• [PROBLEM TO WORK ON]
Gather every line from the entries below that includes "Redis".

• [DATA]
....
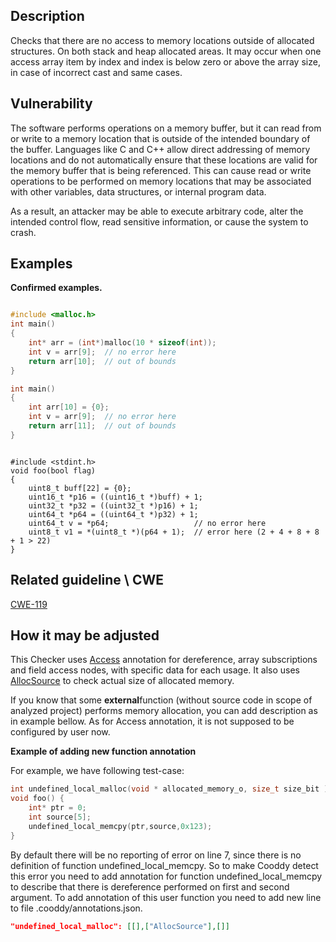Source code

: ## Description
Checks that there are no access to memory locations outside of allocated structures. On both stack and heap allocated areas. It may occur when one access array item by index and index is below zero or above the array size,  in case of incorrect cast and same cases.

## Vulnerability
The software performs operations on a memory buffer, but it can read from or write to a memory location that is outside of the intended boundary of the buffer. Languages like C and C++ allow direct addressing of memory locations and do not automatically ensure that these locations are valid for the memory buffer that is being referenced. This can cause read or write operations to be performed on memory locations that may be associated with other variables, data structures, or internal program data.


As a result, an attacker may be able to execute arbitrary code, alter the intended control flow, read sensitive information, or cause the system to crash.

## Examples
**Confirmed examples.**




```cpp

#include <malloc.h>
int main()
{
    int* arr = (int*)malloc(10 * sizeof(int));
    int v = arr[9];  // no error here
    return arr[10];  // out of bounds
}
```




```cpp
int main()
{
    int arr[10] = {0};
    int v = arr[9];  // no error here
    return arr[11];  // out of bounds
}
```




```

#include <stdint.h>
void foo(bool flag)
{
    uint8_t buff[22] = {0};
    uint16_t *p16 = ((uint16_t *)buff) + 1;
    uint32_t *p32 = ((uint32_t *)p16) + 1;
    uint64_t *p64 = ((uint64_t *)p32) + 1;
    uint64_t v = *p64;                   // no error here
    uint8_t v1 = *(uint8_t *)(p64 + 1);  // error here (2 + 4 + 8 + 8 + 1 > 22)
}
```

## Related guideline \ CWE
[CWE-119](https://cwe.mitre.org/data/definitions/119.md)

## How it may be adjusted
This Checker uses [Access](Annotations.md) annotation for dereference, array subscriptions and field access nodes, with specific data for each usage. It also uses [AllocSource](Annotations.md) to check actual size of allocated memory. 


If you know that some **external**function (without source code in scope of analyzed project) performs memory allocation, you can add description as in example bellow. As for Access annotation, it is not supposed to be configured by user now.


 **Example of adding new function annotation**


For example, we have following test-case:




```cpp
int undefined_local_malloc(void * allocated_memory_o, size_t size_bit );
void foo() {
    int* ptr = 0;
    int source[5];
    undefined_local_memcpy(ptr,source,0x123);
}
```


By default there will be no reporting of error on line 7, since there is no definition of function undefined_local_memcpy. So to make Cooddy detect this error you need to add annotation for function undefined_local_memcpy to describe that there is dereference performed on first and second argument. To add annotation of this user function you need to add new line to file .cooddy/annotations.json.




```json
"undefined_local_malloc": [[],["AllocSource"],[]]
```
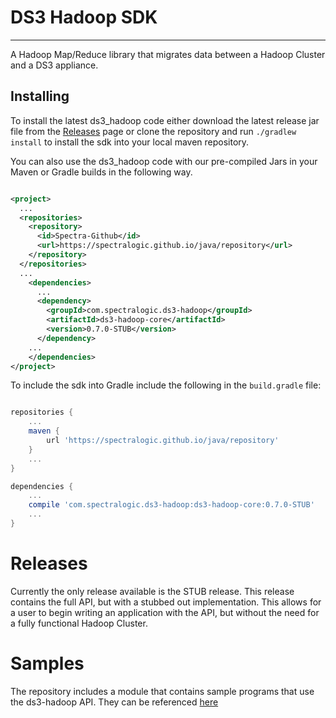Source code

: # DS3 Hadoop SDK

---

A Hadoop Map/Reduce library that migrates data between a Hadoop Cluster and a DS3 appliance.

## Installing

To install the latest ds3_hadoop code either download the latest release jar file from the [Releases](../../releases) page or clone the repository and run `./gradlew install` to install the sdk into your local maven repository.

You can also use the ds3_hadoop code with our pre-compiled Jars in your Maven or Gradle builds in the following way.

```xml

<project>
  ...
  <repositories>
    <repository>
      <id>Spectra-Github</id>
      <url>https://spectralogic.github.io/java/repository</url>
    </repository>
  </repositories>
  ...
    <dependencies>
      ...
      <dependency>
        <groupId>com.spectralogic.ds3-hadoop</groupId>
        <artifactId>ds3-hadoop-core</artifactId>
        <version>0.7.0-STUB</version>
      </dependency>
    ...  
    </dependencies>
</project>

```

To include the sdk into Gradle include the following in the `build.gradle` file:

```groovy

repositories {
    ...
    maven {
        url 'https://spectralogic.github.io/java/repository'
    }
    ...
}

dependencies {
    ...
    compile 'com.spectralogic.ds3-hadoop:ds3-hadoop-core:0.7.0-STUB'
    ...
}

```

Releases
========

Currently the only release available is the STUB release.  This release contains the full API, but with a stubbed out implementation.  This allows for a user to begin writing an application with the API, but without the need for a fully functional Hadoop Cluster.

Samples
=======

The repository includes a module that contains sample programs that use the ds3-hadoop API.  They can be referenced [here](https://github.com/SpectraLogic/ds3_hadoop/tree/master/ds3-hadoop-samples/src/main/java/com/spectralogic/hadoop/sample)
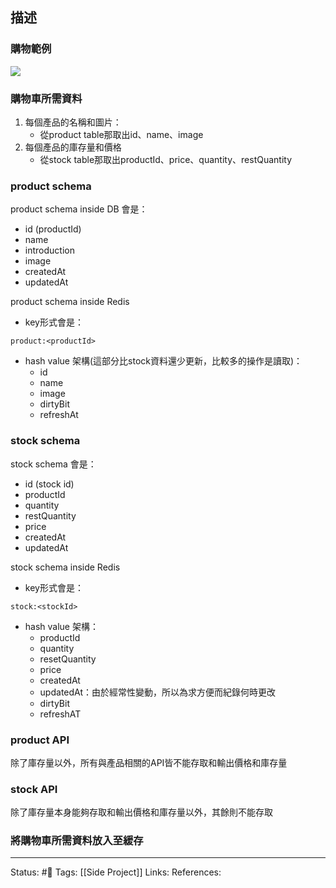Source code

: 

## 描述

### 購物範例
![](https://res.cloudinary.com/dqfxgtyoi/image/upload/v1654755676/belazy-shop/example/cart-example_wxv0nq.png)

### 購物車所需資料
1. 每個產品的名稱和圖片：
	- 從product table那取出id、name、image
2. 每個產品的庫存量和價格
	- 從stock table那取出productId、price、quantity、restQuantity

### product schema 
product schema inside DB 會是：
- id (productId)
- name
- introduction
- image
- createdAt
- updatedAt

product schema inside Redis 
- key形式會是：
```
product:<productId>
```

- hash value 架構(這部分比stock資料還少更新，比較多的操作是讀取)：
	- id 
	- name
	- image
	- dirtyBit
	- refreshAt



### stock schema
stock schema 會是：
- id (stock id)
- productId
- quantity
- restQuantity
- price
- createdAt
- updatedAt

stock schema inside Redis
- key形式會是：
```
stock:<stockId>
```

- hash value 架構：
	- productId
	- quantity
	- resetQuantity
	- price
	- createdAt
	- updatedAt：由於經常性變動，所以為求方便而紀錄何時更改
	- dirtyBit
	- refreshAT



### product API
除了庫存量以外，所有與產品相關的API皆不能存取和輸出價格和庫存量
### stock API
除了庫存量本身能夠存取和輸出價格和庫存量以外，其餘則不能存取



### 將購物車所需資料放入至緩存



---
Status: #🌱 
Tags:
[[Side Project]]
Links:
References:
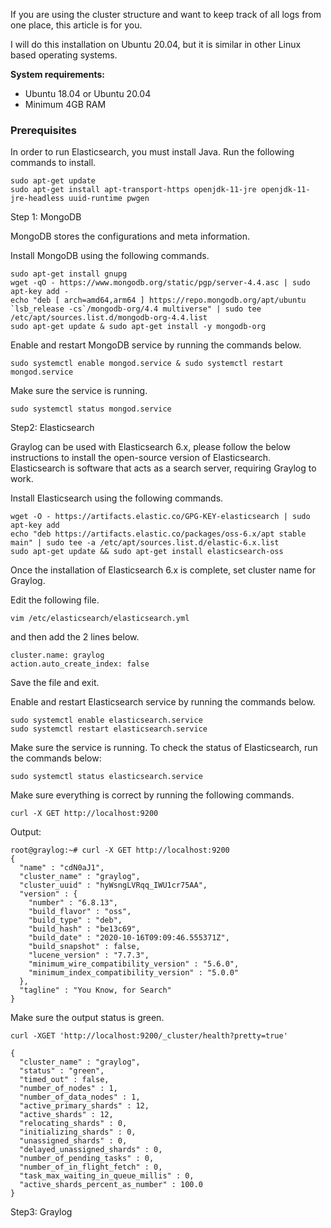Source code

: If you are using the cluster structure and want to keep track of all logs from one place, this article is for you.

I will do this installation on Ubuntu 20.04, but it is similar in other Linux based operating systems.

**System requirements:**

- Ubuntu 18.04 or Ubuntu 20.04
- Minimum 4GB RAM

### Prerequisites

In order to run Elasticsearch, you must install Java. Run the following commands to install.
```
sudo apt-get update
sudo apt-get install apt-transport-https openjdk-11-jre openjdk-11-jre-headless uuid-runtime pwgen
```

Step 1: MongoDB

MongoDB stores the configurations and meta information. 

Install MongoDB using the following commands.
```
sudo apt-get install gnupg
wget -qO - https://www.mongodb.org/static/pgp/server-4.4.asc | sudo apt-key add -
echo "deb [ arch=amd64,arm64 ] https://repo.mongodb.org/apt/ubuntu `lsb_release -cs`/mongodb-org/4.4 multiverse" | sudo tee /etc/apt/sources.list.d/mongodb-org-4.4.list
sudo apt-get update & sudo apt-get install -y mongodb-org
```
Enable and restart MongoDB service by running the commands below.
```
sudo systemctl enable mongod.service & sudo systemctl restart mongod.service
```
Make sure the service is running.
```
sudo systemctl status mongod.service
```
Step2: Elasticsearch

Graylog can be used with Elasticsearch 6.x, please follow the below instructions to install the open-source version of Elasticsearch. Elasticsearch is software that acts as a search server, requiring Graylog to work.

Install Elasticsearch using the following commands.

```
wget -O - https://artifacts.elastic.co/GPG-KEY-elasticsearch | sudo apt-key add
echo "deb https://artifacts.elastic.co/packages/oss-6.x/apt stable main" | sudo tee -a /etc/apt/sources.list.d/elastic-6.x.list
sudo apt-get update && sudo apt-get install elasticsearch-oss
```
Once the installation of Elasticsearch 6.x  is complete, set cluster name for Graylog.

Edit the following file. 
```
vim /etc/elasticsearch/elasticsearch.yml
```
and then add the 2 lines below.

```
cluster.name: graylog
action.auto_create_index: false
```
Save the file and exit.

Enable and restart Elasticsearch service by running the commands below.
```
sudo systemctl enable elasticsearch.service
sudo systemctl restart elasticsearch.service
```
Make sure the service is running. To check the status of Elasticsearch, run the commands below:
```
sudo systemctl status elasticsearch.service
```
Make sure everything is correct by running the following commands.
```
curl -X GET http://localhost:9200
```
Output:

```
root@graylog:~# curl -X GET http://localhost:9200
{
  "name" : "cdN0aJ1",
  "cluster_name" : "graylog",
  "cluster_uuid" : "hyWsngLVRqq_IWU1cr75AA",
  "version" : {
    "number" : "6.8.13",
    "build_flavor" : "oss",
    "build_type" : "deb",
    "build_hash" : "be13c69",
    "build_date" : "2020-10-16T09:09:46.555371Z",
    "build_snapshot" : false,
    "lucene_version" : "7.7.3",
    "minimum_wire_compatibility_version" : "5.6.0",
    "minimum_index_compatibility_version" : "5.0.0"
  },
  "tagline" : "You Know, for Search"
}
```
Make sure the output status is green.
```
curl -XGET 'http://localhost:9200/_cluster/health?pretty=true'
```

```
{
  "cluster_name" : "graylog",
  "status" : "green",
  "timed_out" : false,
  "number_of_nodes" : 1,
  "number_of_data_nodes" : 1,
  "active_primary_shards" : 12,
  "active_shards" : 12,
  "relocating_shards" : 0,
  "initializing_shards" : 0,
  "unassigned_shards" : 0,
  "delayed_unassigned_shards" : 0,
  "number_of_pending_tasks" : 0,
  "number_of_in_flight_fetch" : 0,
  "task_max_waiting_in_queue_millis" : 0,
  "active_shards_percent_as_number" : 100.0
}
```

Step3: Graylog



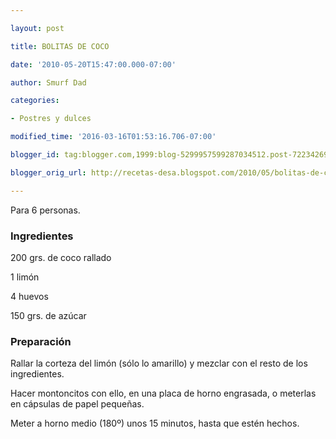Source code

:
 ```yaml
---

layout: post

title: BOLITAS DE COCO

date: '2010-05-20T15:47:00.000-07:00'

author: Smurf Dad

categories:

- Postres y dulces

modified_time: '2016-03-16T01:53:16.706-07:00'

blogger_id: tag:blogger.com,1999:blog-5299957599287034512.post-7223426958741569019

blogger_orig_url: http://recetas-desa.blogspot.com/2010/05/bolitas-de-coco.html

---
```


Para 6 personas.

<h3>Ingredientes</h3>

200 grs. de coco rallado

1 limón

4 huevos

150 grs. de azúcar

<h3>Preparación</h3>

Rallar la corteza del limón (sólo lo amarillo) y mezclar con el resto de los ingredientes.

Hacer montoncitos con ello, en una placa de horno engrasada, o meterlas en cápsulas de papel peque&ntilde;as.

Meter a horno medio (180&ordm;) unos 15 minutos, hasta que estén hechos.

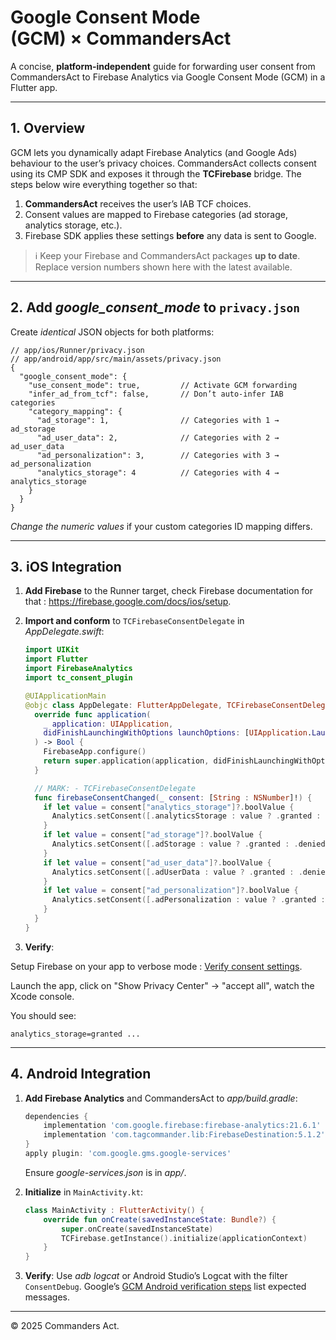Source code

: # Google Consent Mode (GCM) × CommandersAct

A concise, **platform‑independent** guide for forwarding user consent from CommandersAct to Firebase Analytics via Google Consent Mode (GCM) in a Flutter app.

---

## 1. Overview

GCM lets you dynamically adapt Firebase Analytics (and Google Ads) behaviour to the user’s privacy choices. CommandersAct collects consent using its CMP SDK and exposes it through the **TCFirebase** bridge.  The steps below wire everything together so that:

1. **CommandersAct** receives the user’s IAB TCF choices.
2. Consent values are mapped to Firebase categories (ad storage, analytics storage, etc.).
3. Firebase SDK applies these settings **before** any data is sent to Google.


> ℹ️  Keep your Firebase and CommandersAct packages **up to date**. Replace version numbers shown here with the latest available.

---

## 2. Add *google\_consent\_mode* to `privacy.json`

Create *identical* JSON objects for both platforms:

```jsonc
// app/ios/Runner/privacy.json
// app/android/app/src/main/assets/privacy.json
{
  "google_consent_mode": {
    "use_consent_mode": true,         // Activate GCM forwarding
    "infer_ad_from_tcf": false,       // Don’t auto‑infer IAB categories
    "category_mapping": {
      "ad_storage": 1,                // Categories with 1 → ad_storage
      "ad_user_data": 2,              // Categories with 2 → ad_user_data
      "ad_personalization": 3,        // Categories with 3 → ad_personalization
      "analytics_storage": 4          // Categories with 4 → analytics_storage
    }
  }
}
```

*Change the numeric values* if your custom categories ID mapping differs.

---

## 3. iOS Integration

1. **Add Firebase** to the Runner target, check Firebase documentation for that : https://firebase.google.com/docs/ios/setup. 

2. **Import and conform** to `TCFirebaseConsentDelegate` in *AppDelegate.swift*:

   ```swift
   import UIKit
   import Flutter
   import FirebaseAnalytics
   import tc_consent_plugin

   @UIApplicationMain
   @objc class AppDelegate: FlutterAppDelegate, TCFirebaseConsentDelegate {
     override func application(
       _ application: UIApplication,
       didFinishLaunchingWithOptions launchOptions: [UIApplication.LaunchOptionsKey: Any]?
     ) -> Bool {
       FirebaseApp.configure()
       return super.application(application, didFinishLaunchingWithOptions: launchOptions)
     }

     // MARK: - TCFirebaseConsentDelegate
     func firebaseConsentChanged(_ consent: [String : NSNumber]!) {
       if let value = consent["analytics_storage"]?.boolValue {
         Analytics.setConsent([.analyticsStorage : value ? .granted : .denied])
       }
       if let value = consent["ad_storage"]?.boolValue {
         Analytics.setConsent([.adStorage : value ? .granted : .denied])
       }
       if let value = consent["ad_user_data"]?.boolValue {
         Analytics.setConsent([.adUserData : value ? .granted : .denied])
       }
       if let value = consent["ad_personalization"]?.boolValue {
         Analytics.setConsent([.adPersonalization : value ? .granted : .denied])
       }
     }
   }
   ```

3. **Verify**: 

Setup Firebase on your app to verbose mode :  [Verify consent settings](https://developers.google.com/tag-platform/security/guides/app-consent?consentmode=advanced&platform=ios#verify_consent_settings).  

Launch the app, click on "Show Privacy Center" -> "accept all", watch the Xcode console. 

You should see:

   ```text
   analytics_storage=granted ...
   ```

---

## 4. Android Integration

1. **Add Firebase Analytics** and CommandersAct to *app/build.gradle*:

   ```gradle
   dependencies {
       implementation 'com.google.firebase:firebase-analytics:21.6.1'   // or newer
       implementation 'com.tagcommander.lib:FirebaseDestination:5.1.2'  // latest
   }
   apply plugin: 'com.google.gms.google-services'
   ```

   Ensure *google-services.json* is in *app/*.

2. **Initialize** in `MainActivity.kt`:

   ```kotlin
   class MainActivity : FlutterActivity() {
       override fun onCreate(savedInstanceState: Bundle?) {
           super.onCreate(savedInstanceState)
           TCFirebase.getInstance().initialize(applicationContext)
       }
   }
   ```

3. **Verify**: Use *adb logcat* or Android Studio’s Logcat with the filter `ConsentDebug`. Google’s [GCM Android verification steps](https://developers.google.com/tag-platform/security/guides/app-consent?consentmode=advanced&platform=android#verify_consent_settings) list expected messages.

---

© 2025 Commanders Act.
....
• [FINAL ANSWER]
product schema inside Redis 
stock schema inside Redis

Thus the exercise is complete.